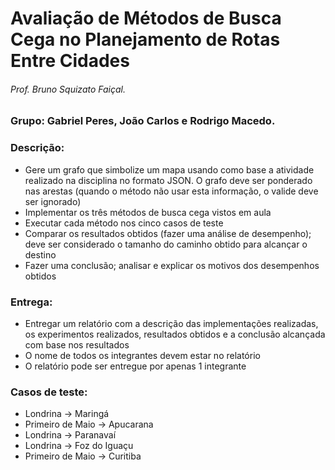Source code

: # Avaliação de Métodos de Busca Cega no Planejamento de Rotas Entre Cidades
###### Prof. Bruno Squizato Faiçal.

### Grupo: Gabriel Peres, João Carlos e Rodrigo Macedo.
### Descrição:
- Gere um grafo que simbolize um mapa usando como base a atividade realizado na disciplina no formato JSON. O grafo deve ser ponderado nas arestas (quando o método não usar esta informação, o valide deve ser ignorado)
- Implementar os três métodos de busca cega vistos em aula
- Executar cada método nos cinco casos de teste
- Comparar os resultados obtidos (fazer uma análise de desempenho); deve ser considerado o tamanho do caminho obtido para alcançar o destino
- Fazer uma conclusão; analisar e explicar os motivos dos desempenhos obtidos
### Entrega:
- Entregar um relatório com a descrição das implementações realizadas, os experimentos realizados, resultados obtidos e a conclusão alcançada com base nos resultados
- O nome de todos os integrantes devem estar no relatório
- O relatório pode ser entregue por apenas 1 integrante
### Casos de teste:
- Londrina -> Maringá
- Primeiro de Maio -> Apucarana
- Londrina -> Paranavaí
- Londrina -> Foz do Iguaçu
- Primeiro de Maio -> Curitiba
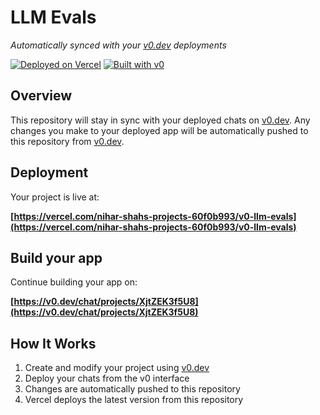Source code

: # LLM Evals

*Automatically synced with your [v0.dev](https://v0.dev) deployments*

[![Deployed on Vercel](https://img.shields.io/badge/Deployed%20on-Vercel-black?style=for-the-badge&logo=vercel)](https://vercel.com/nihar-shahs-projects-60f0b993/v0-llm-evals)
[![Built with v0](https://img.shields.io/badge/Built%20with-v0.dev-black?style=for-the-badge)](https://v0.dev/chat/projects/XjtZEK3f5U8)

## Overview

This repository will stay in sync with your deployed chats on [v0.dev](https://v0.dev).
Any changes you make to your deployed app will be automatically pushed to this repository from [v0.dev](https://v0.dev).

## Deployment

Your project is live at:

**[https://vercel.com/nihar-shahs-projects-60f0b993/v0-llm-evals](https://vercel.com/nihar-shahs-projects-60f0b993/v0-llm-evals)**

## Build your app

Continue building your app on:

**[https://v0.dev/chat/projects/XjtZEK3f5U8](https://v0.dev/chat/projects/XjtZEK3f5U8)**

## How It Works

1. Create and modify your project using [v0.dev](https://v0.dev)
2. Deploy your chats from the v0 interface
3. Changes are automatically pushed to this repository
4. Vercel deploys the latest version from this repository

----

Omit the pictures. Print, word for word, the lines from the beginning of the entries above through the line that holds "your [v0.dev](https://v0.dev) deployments*".

**WRITTEN SOLUTION:**
Source code

: # Avaliação de Métodos de Busca Cega no Planejamento de Rotas Entre Cidades
###### Prof. Bruno Squizato Faiçal.

### Grupo: Gabriel Peres, João Carlos e Rodrigo Macedo.
### Descrição:
- Gere um grafo que simbolize um mapa usando como base a atividade realizado na disciplina no formato JSON. O grafo deve ser ponderado nas arestas (quando o método não usar esta informação, o valide deve ser ignorado)
- Implementar os três métodos de busca cega vistos em aula
- Executar cada método nos cinco casos de teste
- Comparar os resultados obtidos (fazer uma análise de desempenho); deve ser considerado o tamanho do caminho obtido para alcançar o destino
- Fazer uma conclusão; analisar e explicar os motivos dos desempenhos obtidos
### Entrega:
- Entregar um relatório com a descrição das implementações realizadas, os experimentos realizados, resultados obtidos e a conclusão alcançada com base nos resultados
- O nome de todos os integrantes devem estar no relatório
- O relatório pode ser entregue por apenas 1 integrante
### Casos de teste:
- Londrina -> Maringá
- Primeiro de Maio -> Apucarana
- Londrina -> Paranavaí
- Londrina -> Foz do Iguaçu
- Primeiro de Maio -> Curitiba
Source code

: # LLM Evals

*Automatically synced with your [v0.dev](https://v0.dev) deployments*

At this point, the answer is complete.